Exercise details: Retrieve every line of the data holding the word "downto".

Study material:
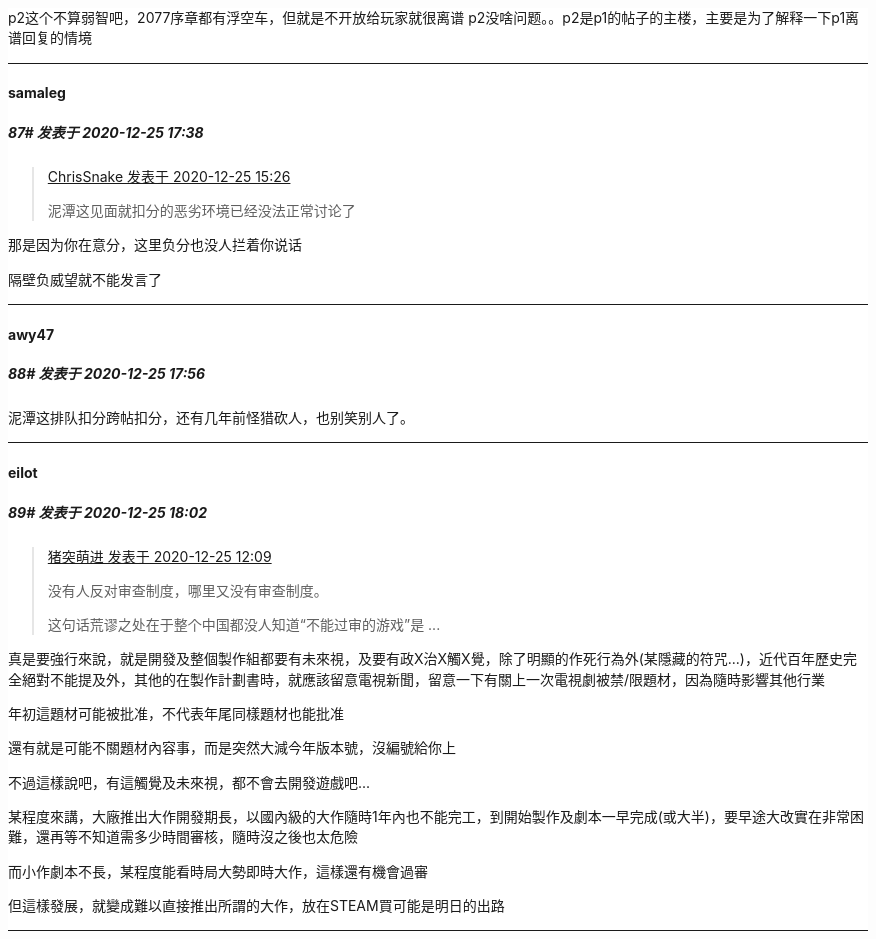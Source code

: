 p2这个不算弱智吧，2077序章都有浮空车，但就是不开放给玩家就很离谱</blockquote>
p2没啥问题。。p2是p1的帖子的主楼，主要是为了解释一下p1离谱回复的情境


-----

####  samaleg  
##### 87#       发表于 2020-12-25 17:38


<blockquote><a href="httphttps://bbs.saraba1st.com/2b/forum.php?mod=redirect&amp;goto=findpost&amp;pid=49841342&amp;ptid=1979468" target="_blank">ChrisSnake 发表于 2020-12-25 15:26</a>

泥潭这见面就扣分的恶劣环境已经没法正常讨论了</blockquote>
那是因为你在意分，这里负分也没人拦着你说话


隔壁负威望就不能发言了


-----

####  awy47  
##### 88#       发表于 2020-12-25 17:56


泥潭这排队扣分跨帖扣分，还有几年前怪猎砍人，也别笑别人了。


-----

####  eilot  
##### 89#       发表于 2020-12-25 18:02


<blockquote><a href="httphttps://bbs.saraba1st.com/2b/forum.php?mod=redirect&amp;goto=findpost&amp;pid=49839316&amp;ptid=1979468" target="_blank">猪突萌进 发表于 2020-12-25 12:09</a>

没有人反对审查制度，哪里又没有审查制度。


这句话荒谬之处在于整个中国都没人知道“不能过审的游戏”是 ...</blockquote>
真是要強行來說，就是開發及整個製作組都要有未來視，及要有政X治X觸X覺，除了明顯的作死行為外(某隱藏的符咒...)，近代百年歷史完全絕對不能提及外，其他的在製作計劃書時，就應該留意電視新聞，留意一下有關上一次電視劇被禁/限題材，因為隨時影響其他行業

年初這題材可能被批准，不代表年尾同樣題材也能批准

還有就是可能不關題材內容事，而是突然大減今年版本號，沒編號給你上


不過這樣說吧，有這觸覺及未來視，都不會去開發遊戲吧...


某程度來講，大廠推出大作開發期長，以國內級的大作隨時1年內也不能完工，到開始製作及劇本一早完成(或大半)，要早途大改實在非常困難，還再等不知道需多少時間審核，隨時沒之後也太危險


而小作劇本不長，某程度能看時局大勢即時大作，這樣還有機會過審


但這樣發展，就變成難以直接推出所謂的大作，放在STEAM買可能是明日的出路


-----
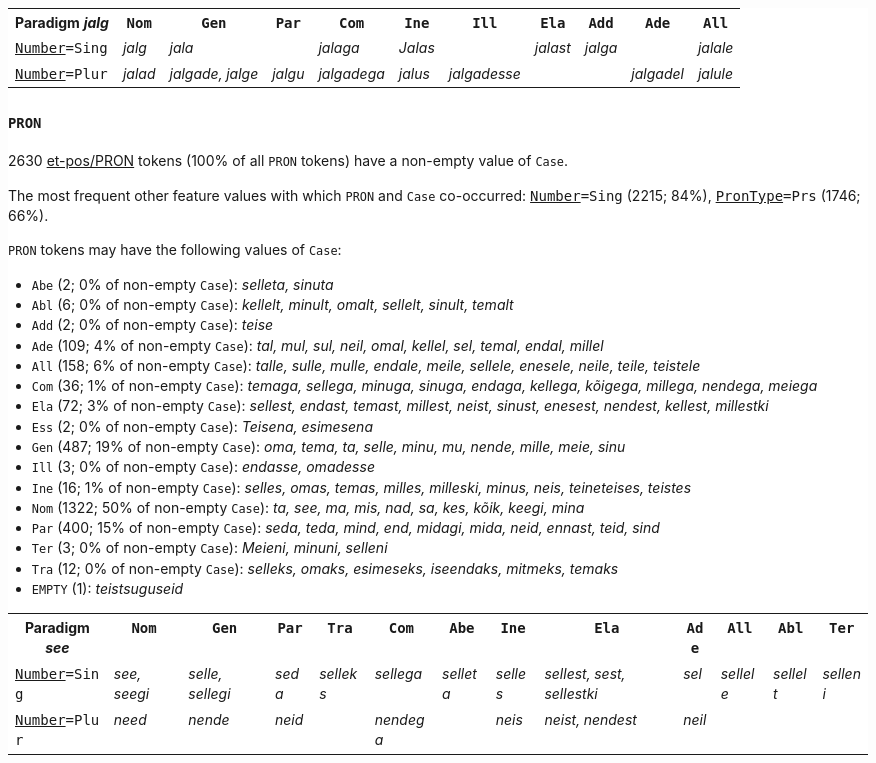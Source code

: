 <table>
  <tr><th>Paradigm <i>jalg</i></th><th><tt>Nom</tt></th><th><tt>Gen</tt></th><th><tt>Par</tt></th><th><tt>Com</tt></th><th><tt>Ine</tt></th><th><tt>Ill</tt></th><th><tt>Ela</tt></th><th><tt>Add</tt></th><th><tt>Ade</tt></th><th><tt>All</tt></th></tr>
  <tr><td><tt><a href="Number.html">Number</a>=Sing</tt></td><td><em>jalg</em></td><td><em>jala</em></td><td></td><td><em>jalaga</em></td><td><em>Jalas</em></td><td></td><td><em>jalast</em></td><td><em>jalga</em></td><td></td><td><em>jalale</em></td></tr>
  <tr><td><tt><a href="Number.html">Number</a>=Plur</tt></td><td><em>jalad</em></td><td><em>jalgade, jalge</em></td><td><em>jalgu</em></td><td><em>jalgadega</em></td><td><em>jalus</em></td><td><em>jalgadesse</em></td><td></td><td></td><td><em>jalgadel</em></td><td><em>jalule</em></td></tr>
</table>

### `PRON`

2630 [et-pos/PRON]() tokens (100% of all `PRON` tokens) have a non-empty value of `Case`.

The most frequent other feature values with which `PRON` and `Case` co-occurred: <tt><a href="Number.html">Number</a>=Sing</tt> (2215; 84%), <tt><a href="PronType.html">PronType</a>=Prs</tt> (1746; 66%).

`PRON` tokens may have the following values of `Case`:

* `Abe` (2; 0% of non-empty `Case`): <em>selleta, sinuta</em>
* `Abl` (6; 0% of non-empty `Case`): <em>kellelt, minult, omalt, sellelt, sinult, temalt</em>
* `Add` (2; 0% of non-empty `Case`): <em>teise</em>
* `Ade` (109; 4% of non-empty `Case`): <em>tal, mul, sul, neil, omal, kellel, sel, temal, endal, millel</em>
* `All` (158; 6% of non-empty `Case`): <em>talle, sulle, mulle, endale, meile, sellele, enesele, neile, teile, teistele</em>
* `Com` (36; 1% of non-empty `Case`): <em>temaga, sellega, minuga, sinuga, endaga, kellega, kõigega, millega, nendega, meiega</em>
* `Ela` (72; 3% of non-empty `Case`): <em>sellest, endast, temast, millest, neist, sinust, enesest, nendest, kellest, millestki</em>
* `Ess` (2; 0% of non-empty `Case`): <em>Teisena, esimesena</em>
* `Gen` (487; 19% of non-empty `Case`): <em>oma, tema, ta, selle, minu, mu, nende, mille, meie, sinu</em>
* `Ill` (3; 0% of non-empty `Case`): <em>endasse, omadesse</em>
* `Ine` (16; 1% of non-empty `Case`): <em>selles, omas, temas, milles, milleski, minus, neis, teineteises, teistes</em>
* `Nom` (1322; 50% of non-empty `Case`): <em>ta, see, ma, mis, nad, sa, kes, kõik, keegi, mina</em>
* `Par` (400; 15% of non-empty `Case`): <em>seda, teda, mind, end, midagi, mida, neid, ennast, teid, sind</em>
* `Ter` (3; 0% of non-empty `Case`): <em>Meieni, minuni, selleni</em>
* `Tra` (12; 0% of non-empty `Case`): <em>selleks, omaks, esimeseks, iseendaks, mitmeks, temaks</em>
* `EMPTY` (1): <em>teistsuguseid</em>

<table>
  <tr><th>Paradigm <i>see</i></th><th><tt>Nom</tt></th><th><tt>Gen</tt></th><th><tt>Par</tt></th><th><tt>Tra</tt></th><th><tt>Com</tt></th><th><tt>Abe</tt></th><th><tt>Ine</tt></th><th><tt>Ela</tt></th><th><tt>Ade</tt></th><th><tt>All</tt></th><th><tt>Abl</tt></th><th><tt>Ter</tt></th></tr>
  <tr><td><tt><a href="Number.html">Number</a>=Sing</tt></td><td><em>see, seegi</em></td><td><em>selle, sellegi</em></td><td><em>seda</em></td><td><em>selleks</em></td><td><em>sellega</em></td><td><em>selleta</em></td><td><em>selles</em></td><td><em>sellest, sest, sellestki</em></td><td><em>sel</em></td><td><em>sellele</em></td><td><em>sellelt</em></td><td><em>selleni</em></td></tr>
  <tr><td><tt><a href="Number.html">Number</a>=Plur</tt></td><td><em>need</em></td><td><em>nende</em></td><td><em>neid</em></td><td></td><td><em>nendega</em></td><td></td><td><em>neis</em></td><td><em>neist, nendest</em></td><td><em>neil</em></td><td></td><td></td><td></td></tr>
</table>
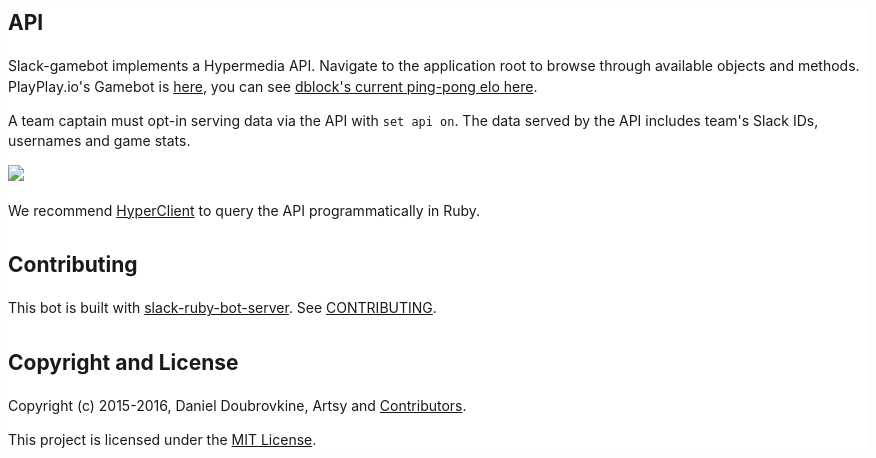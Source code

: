 ## API

Slack-gamebot implements a Hypermedia API. Navigate to the application root to browse through available objects and methods. PlayPlay.io's Gamebot is [here](http://www.playplay.io/api), you can see [dblock's current ping-pong elo here](http://www.playplay.io/api/users/5543f64d6237640003000000).

A team captain must opt-in serving data via the API with `set api on`. The data served by the API includes team's Slack IDs, usernames and game stats.

![](screenshots/api.png)

We recommend [HyperClient](https://github.com/codegram/hyperclient) to query the API programmatically in Ruby.

## Contributing

This bot is built with [slack-ruby-bot-server](https://github.com/dblock/slack-ruby-bot-server). See [CONTRIBUTING](CONTRIBUTING.md).

## Copyright and License

Copyright (c) 2015-2016, Daniel Doubrovkine, Artsy and [Contributors](CHANGELOG.md).

This project is licensed under the [MIT License](LICENSE.md).
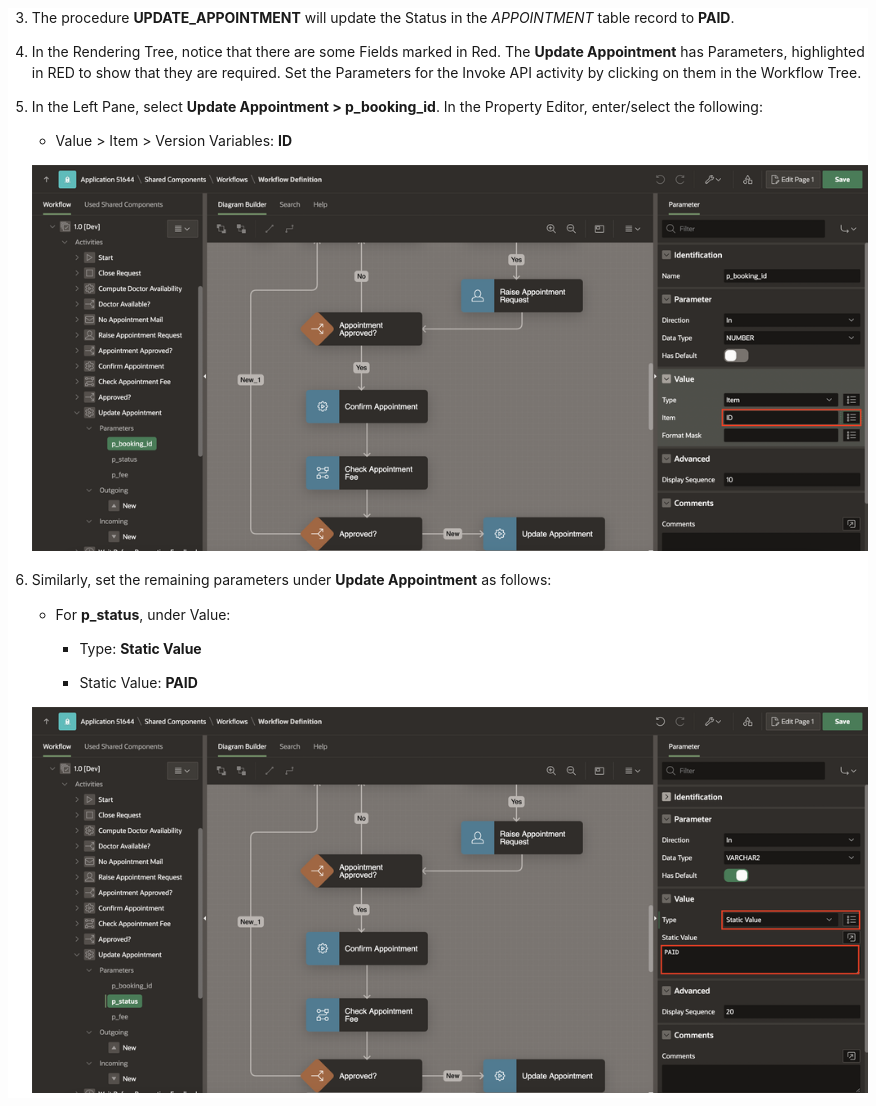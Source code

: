 3. The procedure **UPDATE_APPOINTMENT** will update the Status in the *APPOINTMENT* table record to **PAID**.

4. In the Rendering Tree, notice that there are some Fields marked in Red. The **Update Appointment** has Parameters, highlighted in RED to show that they are required. Set the Parameters for the Invoke API activity by clicking on them in the Workflow Tree.

5. In the Left Pane, select **Update Appointment > p\_booking\_id**. In the Property Editor, enter/select the following:

    - Value > Item > Version Variables: **ID**

   ![config booking id](./images/config-booking-id.png " ")

6. Similarly, set the remaining parameters under **Update Appointment** as follows:

    - For **p_status**, under Value:

        - Type: **Static Value**

        - Static Value: **PAID**

    ![config booking id](./images/config-status.png " ")
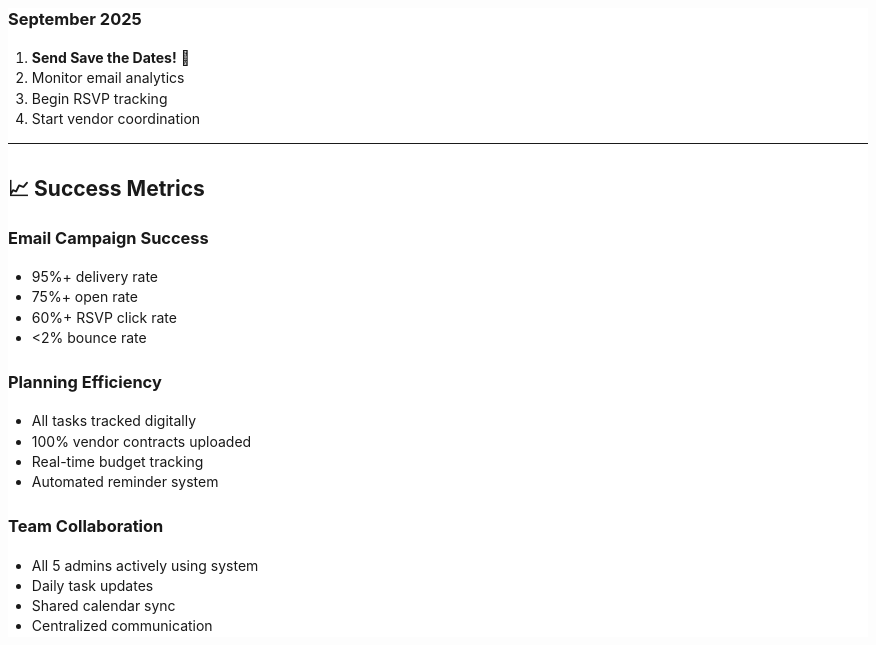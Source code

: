 ### **September 2025**
1. **Send Save the Dates!** 📧
2. Monitor email analytics
3. Begin RSVP tracking
4. Start vendor coordination

---

## 📈 **Success Metrics**

### **Email Campaign Success**
- 95%+ delivery rate
- 75%+ open rate
- 60%+ RSVP click rate
- <2% bounce rate

### **Planning Efficiency**
- All tasks tracked digitally
- 100% vendor contracts uploaded
- Real-time budget tracking
- Automated reminder system

### **Team Collaboration**
- All 5 admins actively using system
- Daily task updates
- Shared calendar sync
- Centralized communication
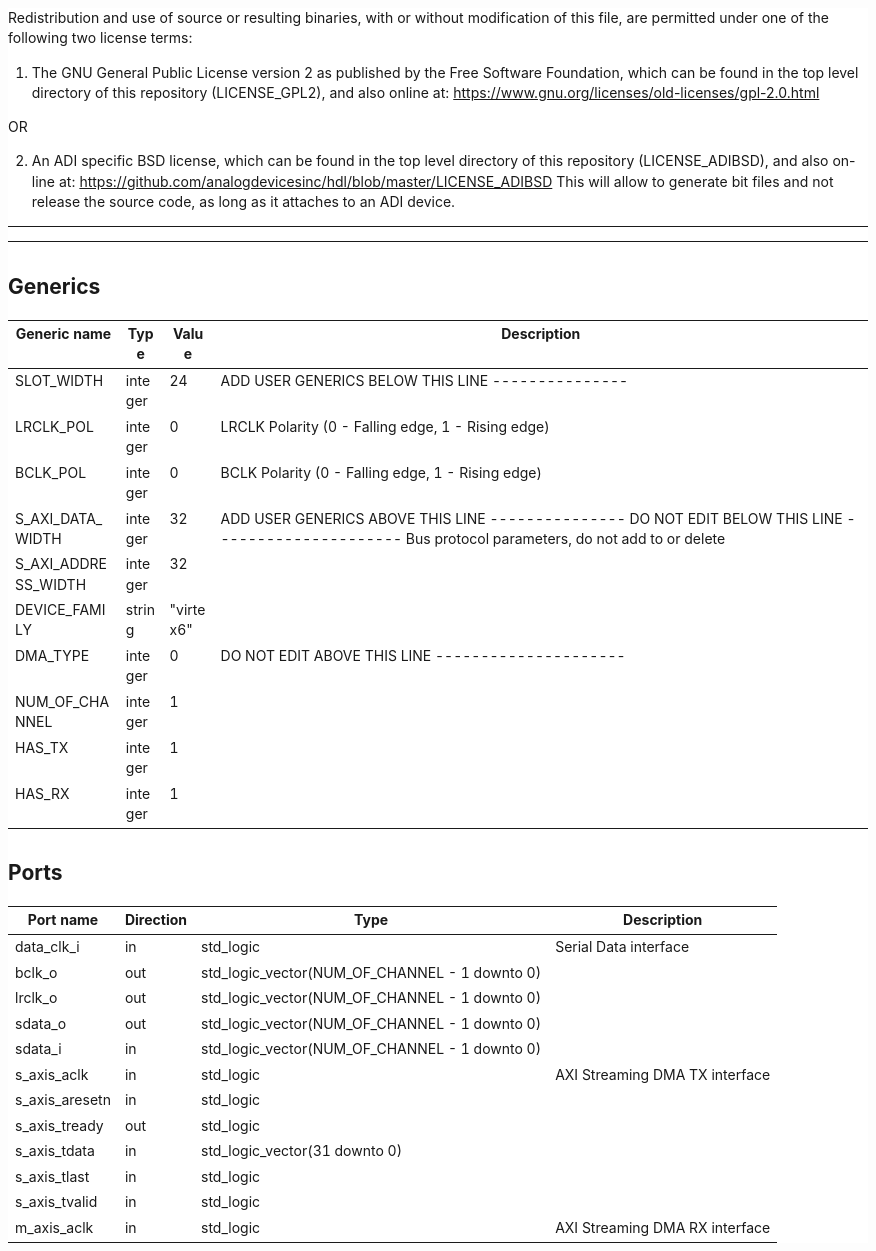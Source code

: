  Redistribution and use of source or resulting binaries, with or without modification
 of this file, are permitted under one of the following two license terms:

   1. The GNU General Public License version 2 as published by the
      Free Software Foundation, which can be found in the top level directory
      of this repository (LICENSE_GPL2), and also online at:
      <https://www.gnu.org/licenses/old-licenses/gpl-2.0.html>

 OR

   2. An ADI specific BSD license, which can be found in the top level directory
      of this repository (LICENSE_ADIBSD), and also on-line at:
      https://github.com/analogdevicesinc/hdl/blob/master/LICENSE_ADIBSD
      This will allow to generate bit files and not release the source code,
      as long as it attaches to an ADI device.

 ***************************************************************************
 ***************************************************************************
## Generics

| Generic name        | Type    | Value     | Description                                                                                                                                           |
| ------------------- | ------- | --------- | ----------------------------------------------------------------------------------------------------------------------------------------------------- |
| SLOT_WIDTH          | integer | 24        | ADD USER GENERICS BELOW THIS LINE ---------------                                                                                                     |
| LRCLK_POL           | integer | 0         |  LRCLK Polarity (0 - Falling edge, 1 - Rising edge)                                                                                                   |
| BCLK_POL            | integer | 0         |  BCLK Polarity (0 - Falling edge, 1 - Rising edge)                                                                                                    |
| S_AXI_DATA_WIDTH    | integer | 32        | ADD USER GENERICS ABOVE THIS LINE --------------- DO NOT EDIT BELOW THIS LINE --------------------- Bus protocol parameters, do not add to or delete  |
| S_AXI_ADDRESS_WIDTH | integer | 32        |                                                                                                                                                       |
| DEVICE_FAMILY       | string  | "virtex6" |                                                                                                                                                       |
| DMA_TYPE            | integer | 0         | DO NOT EDIT ABOVE THIS LINE ---------------------                                                                                                     |
| NUM_OF_CHANNEL      | integer | 1         |                                                                                                                                                       |
| HAS_TX              | integer | 1         |                                                                                                                                                       |
| HAS_RX              | integer | 1         |                                                                                                                                                       |
## Ports

| Port name          | Direction | Type                                              | Description                    |
| ------------------ | --------- | ------------------------------------------------- | ------------------------------ |
| data_clk_i         | in        | std_logic                                         | Serial Data interface          |
| bclk_o             | out       | std_logic_vector(NUM_OF_CHANNEL - 1 downto 0)     |                                |
| lrclk_o            | out       | std_logic_vector(NUM_OF_CHANNEL - 1 downto 0)     |                                |
| sdata_o            | out       | std_logic_vector(NUM_OF_CHANNEL - 1 downto 0)     |                                |
| sdata_i            | in        | std_logic_vector(NUM_OF_CHANNEL - 1 downto 0)     |                                |
| s_axis_aclk        | in        | std_logic                                         | AXI Streaming DMA TX interface |
| s_axis_aresetn     | in        | std_logic                                         |                                |
| s_axis_tready      | out       | std_logic                                         |                                |
| s_axis_tdata       | in        | std_logic_vector(31 downto 0)                     |                                |
| s_axis_tlast       | in        | std_logic                                         |                                |
| s_axis_tvalid      | in        | std_logic                                         |                                |
| m_axis_aclk        | in        | std_logic                                         | AXI Streaming DMA RX interface |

Solution for this exercise:
| bclk_o             | out       | std_logic_vector(NUM_OF_CHANNEL - 1 downto 0)     |                                |
| lrclk_o            | out       | std_logic_vector(NUM_OF_CHANNEL - 1 downto 0)     |                                |
| sdata_o            | out       | std_logic_vector(NUM_OF_CHANNEL - 1 downto 0)     |                                |
| sdata_i            | in        | std_logic_vector(NUM_OF_CHANNEL - 1 downto 0)     |                                |
| s_axis_tdata       | in        | std_logic_vector(31 downto 0)                     |                                |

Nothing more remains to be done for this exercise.